First let’s address the problem facing Social Security. According to Mr. Tanner,
Thanks to the economic downturn, Social Security is running a temporary cash-flow deficit today. That deficit will turn permanent in just six years. Of course, in theory, the Social Security Trust Fund will pay benefits until 2037. That’s not much comfort to today’s 35-year-olds, who have faithfully paid into the program their entire working lives but will face an automatic 27 percent cut in benefits unless the program is reformed before they retire.
Unfortunately, the trust fund is made up of U.S. Treasury Bonds, which function just like an IOU from the government (the government borrows your money to supplement current spending and then promises to pay you back later). Tanner continues,
Even if Congress can find a way to redeem the bonds, the Trust Fund surplus will be completely exhausted by 2037. At that point, Social Security will have to rely solely on revenue from the payroll tax – and that won’t be sufficient to pay all promised benefits. Overall, the amount the system has promised beyond what it can actually pay now totals $15.8 trillion.
There are only three ways to address the issue, and even Bill Clinton gets it: 1) raise taxes 2) cut benefits or 3) allow private investment.

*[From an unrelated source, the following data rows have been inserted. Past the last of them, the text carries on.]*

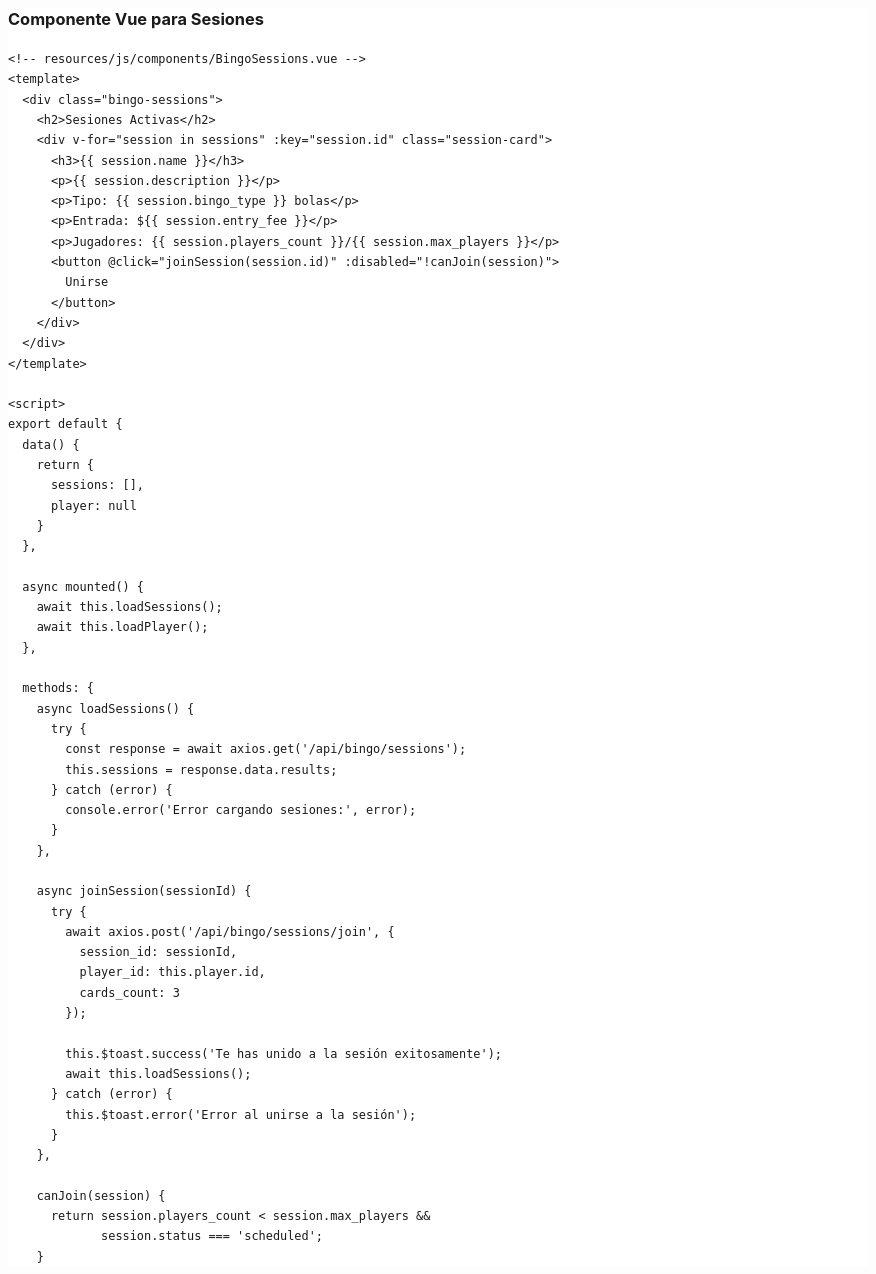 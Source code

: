
### Componente Vue para Sesiones

```vue
<!-- resources/js/components/BingoSessions.vue -->
<template>
  <div class="bingo-sessions">
    <h2>Sesiones Activas</h2>
    <div v-for="session in sessions" :key="session.id" class="session-card">
      <h3>{{ session.name }}</h3>
      <p>{{ session.description }}</p>
      <p>Tipo: {{ session.bingo_type }} bolas</p>
      <p>Entrada: ${{ session.entry_fee }}</p>
      <p>Jugadores: {{ session.players_count }}/{{ session.max_players }}</p>
      <button @click="joinSession(session.id)" :disabled="!canJoin(session)">
        Unirse
      </button>
    </div>
  </div>
</template>

<script>
export default {
  data() {
    return {
      sessions: [],
      player: null
    }
  },
  
  async mounted() {
    await this.loadSessions();
    await this.loadPlayer();
  },
  
  methods: {
    async loadSessions() {
      try {
        const response = await axios.get('/api/bingo/sessions');
        this.sessions = response.data.results;
      } catch (error) {
        console.error('Error cargando sesiones:', error);
      }
    },
    
    async joinSession(sessionId) {
      try {
        await axios.post('/api/bingo/sessions/join', {
          session_id: sessionId,
          player_id: this.player.id,
          cards_count: 3
        });
        
        this.$toast.success('Te has unido a la sesión exitosamente');
        await this.loadSessions();
      } catch (error) {
        this.$toast.error('Error al unirse a la sesión');
      }
    },
    
    canJoin(session) {
      return session.players_count < session.max_players && 
             session.status === 'scheduled';
    }
```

So if Senator Reid is attacking Angle for her support of private investment, what is his plan? Michael Tanner may have figured it out:
Since Reid is attacking Angle for her support for private investment, one can logically conclude he must therefore favor tax increases and/or benefit cuts. And mighty big tax increases they would have to be — a 50 percent increase in the payroll tax, or the equivalent. The benefit cuts would be no less draconian.